# [Activity]
Start to finish, print the data below exactly, without the images.

# [Data for processing]

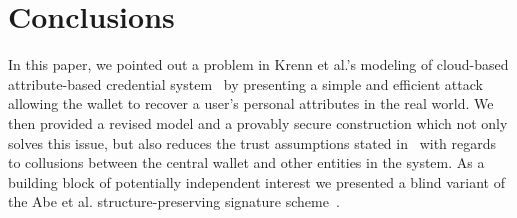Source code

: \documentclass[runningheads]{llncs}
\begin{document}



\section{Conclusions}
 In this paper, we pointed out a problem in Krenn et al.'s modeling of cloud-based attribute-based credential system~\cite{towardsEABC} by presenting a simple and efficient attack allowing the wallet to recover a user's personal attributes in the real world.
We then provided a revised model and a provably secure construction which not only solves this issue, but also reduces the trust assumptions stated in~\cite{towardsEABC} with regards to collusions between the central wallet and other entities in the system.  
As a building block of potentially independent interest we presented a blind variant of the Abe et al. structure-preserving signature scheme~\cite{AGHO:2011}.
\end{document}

# [Answer box]
Source code

: \documentclass[runningheads]{llncs}
\begin{document}



\section{Conclusions}
 In this paper, we pointed out a problem in Krenn et al.'s modeling of cloud-based attribute-based credential system~\cite{towardsEABC} by presenting a simple and efficient attack allowing the wallet to recover a user's personal attributes in the real world.
We then provided a revised model and a provably secure construction which not only solves this issue, but also reduces the trust assumptions stated in~\cite{towardsEABC} with regards to collusions between the central wallet and other entities in the system.  
As a building block of potentially independent interest we presented a blind variant of the Abe et al. structure-preserving signature scheme~\cite{AGHO:2011}.
\end{document}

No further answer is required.